In the bill, there is the article that before the cancellation of coercive hospitalisation by Article 29 even if the hospitalisation continued , the local governments which ordered the coercive hospitalisation have the obligation to establish the case management team and there is no obligation including a patient concerned.
According to the bill of MHA, the local government has the obligation to establish "the committee to support persons with psychosocial disability in the community ". However, the members of this committee show that its purpose is not really of the support; instead, the members are local health centre staff, a hospital staff, and other service providers and the police, etc... We concerned mostly that between members of this committee, including the police, they share patients’ sensitive private information without their consent.
In this way mental health professionals should breach confidentiality under the amendment bill. Furthermore, the private information of the persons should send to another local government even when they move homes and the term of sharing the information is indefinite. In general mental health professionals are very paternalistic and most of them do not hesitate share clients and patients private information “for their best interest” and recognize it as good practices, even without persons concerned consent and there is an unbalance of power between professionals and users, so most users cannot resist and are subject to their practice with so called consents.
We have already the article to breach confidentiality of psychiatrists in the Act on the Protection of Specially Designated Secrets (Act No. 108 of 2013).
With this information there is the illegal drug addiction and also making the plan by “firm belief”.
And especially making the plan of the crime by “firm belief” is not yet the crime so the police should not and cannot make the intervention so the police sent the defendant in Yamayuri-En attack case to mental health system.

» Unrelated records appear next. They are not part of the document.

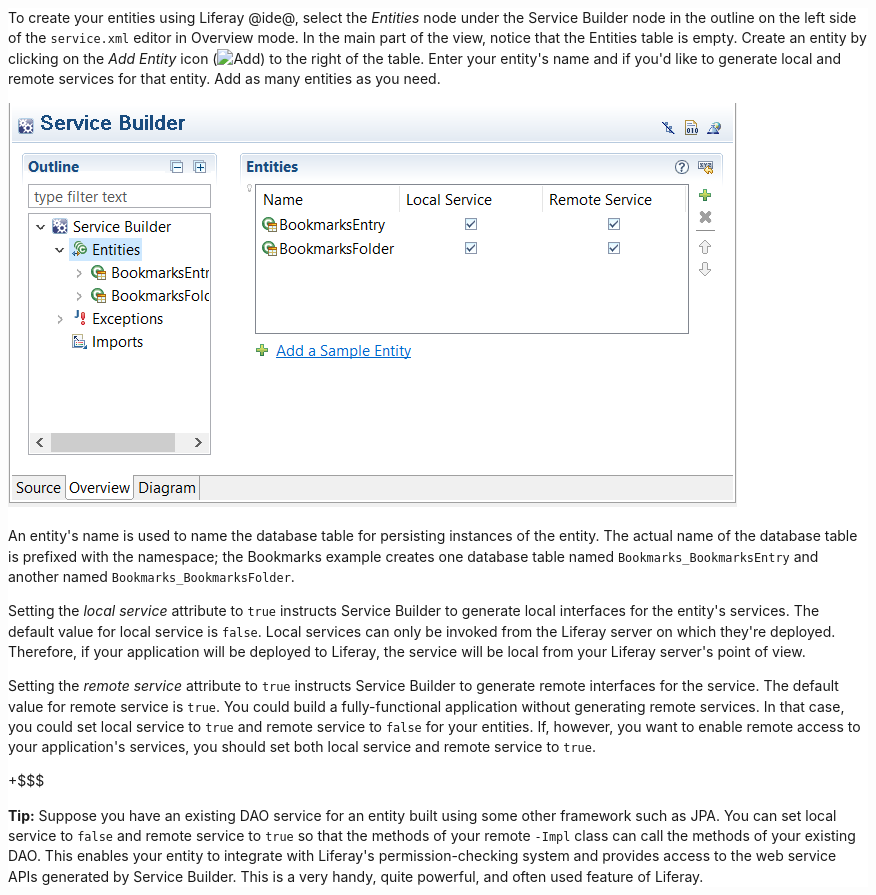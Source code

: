 To create your entities using Liferay @ide@, select the *Entities* node under the
Service Builder node in the outline on the left side of the `service.xml` editor
in Overview mode. In the main part of the view, notice that the Entities table
is empty. Create an entity by clicking on the *Add Entity* icon
(![Add](../../../images/icon-add-ide.png)) to the right of the table. Enter your
entity's name and if you'd like to generate local and remote services for that
entity. Add as many entities as you need.

![Figure 2: Adding service entities is easy with Liferay @ide@'s *Overview* mode of your `service.xml` file.](../../../images/service-add-entity.png)

An entity's name is used to name the database table for persisting instances
of the entity. The actual name of the database table is prefixed with the
namespace; the Bookmarks example creates one database table named
`Bookmarks_BookmarksEntry` and another named `Bookmarks_BookmarksFolder`. 

Setting the *local service* attribute to `true` instructs Service Builder to
generate local interfaces for the entity's services. The default value for local
service is `false`. Local services can only be invoked from the Liferay server
on which they're deployed. Therefore, if your application will be deployed to
Liferay, the service will be local from your Liferay server's point of view.

Setting the *remote service* attribute to `true` instructs Service Builder to
generate remote interfaces for the service. The default value for remote service
is `true`. You could build a fully-functional application without generating
remote services. In that case, you could set local service to `true` and remote
service to `false` for your entities. If, however, you want to enable remote
access to your application's services, you should set both local service and
remote service to `true`.

+$$$

**Tip:** Suppose you have an existing DAO service for an entity built using some
other framework such as JPA. You can set local service to `false` and remote
service to `true` so that the methods of your remote `-Impl` class can call the
methods of your existing DAO. This enables your entity to integrate with
Liferay's permission-checking system and provides access to the web service APIs
generated by Service Builder. This is a very handy, quite powerful, and often
used feature of Liferay. 
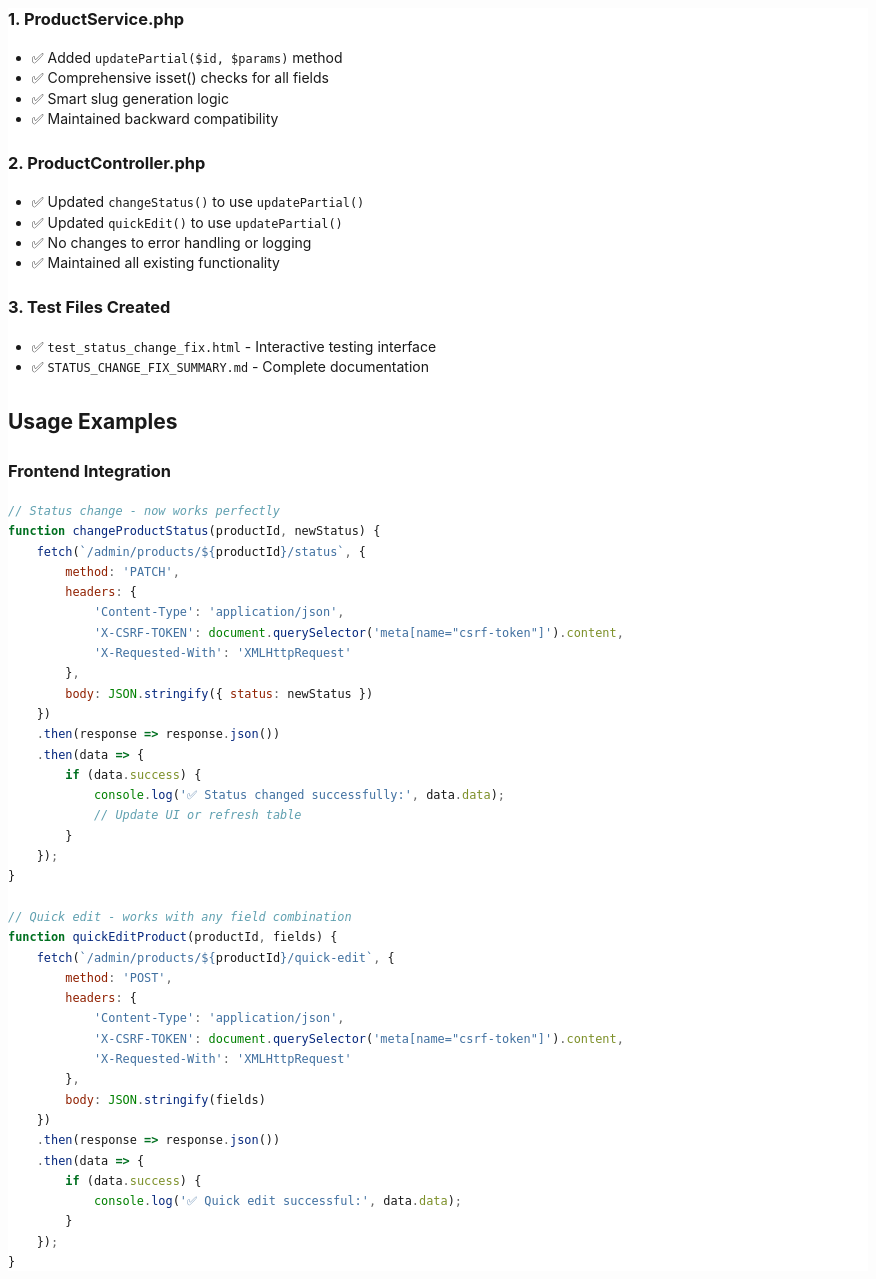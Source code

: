 ### **1. ProductService.php**
- ✅ Added `updatePartial($id, $params)` method
- ✅ Comprehensive isset() checks for all fields
- ✅ Smart slug generation logic
- ✅ Maintained backward compatibility

### **2. ProductController.php**
- ✅ Updated `changeStatus()` to use `updatePartial()`
- ✅ Updated `quickEdit()` to use `updatePartial()`
- ✅ No changes to error handling or logging
- ✅ Maintained all existing functionality

### **3. Test Files Created**
- ✅ `test_status_change_fix.html` - Interactive testing interface
- ✅ `STATUS_CHANGE_FIX_SUMMARY.md` - Complete documentation

## Usage Examples

### **Frontend Integration**
```javascript
// Status change - now works perfectly
function changeProductStatus(productId, newStatus) {
    fetch(`/admin/products/${productId}/status`, {
        method: 'PATCH',
        headers: {
            'Content-Type': 'application/json',
            'X-CSRF-TOKEN': document.querySelector('meta[name="csrf-token"]').content,
            'X-Requested-With': 'XMLHttpRequest'
        },
        body: JSON.stringify({ status: newStatus })
    })
    .then(response => response.json())
    .then(data => {
        if (data.success) {
            console.log('✅ Status changed successfully:', data.data);
            // Update UI or refresh table
        }
    });
}

// Quick edit - works with any field combination
function quickEditProduct(productId, fields) {
    fetch(`/admin/products/${productId}/quick-edit`, {
        method: 'POST',
        headers: {
            'Content-Type': 'application/json',
            'X-CSRF-TOKEN': document.querySelector('meta[name="csrf-token"]').content,
            'X-Requested-With': 'XMLHttpRequest'
        },
        body: JSON.stringify(fields)
    })
    .then(response => response.json())
    .then(data => {
        if (data.success) {
            console.log('✅ Quick edit successful:', data.data);
        }
    });
}
```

And also mental health system should not make the coercive intervention. If the mental health system makes such intervention, psychiatric hospitals become the indefinite detention centres. Psychiatrists should not and cannot correct one’s own belief. If they try to correct it, the whole mental health system becomes security measure and we are afraid that persons labelled with anti-social personality disorder will be subject to coercive hospitalisation and indefinite detention. To send the defendant of Yamayuri-En case to mental health system is the biggest fault and it is not the problem of mental health system.
The monitoring system in the bill makes the community as if it was the ward of a psychiatric hospital or of a prison. Whole daily life will be monitored and controlled by service providers and hospital staffs and the police.
If a person with psychosocial disability disagrees or is unhappy with the monitoring and control, they are subject to refusal of medical treatments or any service, including the disability pension and the social benefit and might become homeless or neglect to die.
Any support or support plan should be by their own will and preference and medical treatments also should be delivered with the free and informed consent by a person concerned.
CRPD requires that the state party should ban the detention of persons with disability based on disability against their will, and also any rehabilitation and medical treatments should be voluntary. CRPD requires also nondiscrimination against person with disability and respect the right of privacy and integrity. MHA itself violates CRPD and the bill of the amendment of MHA violates CRPD.
Please take the urgent action to Japan.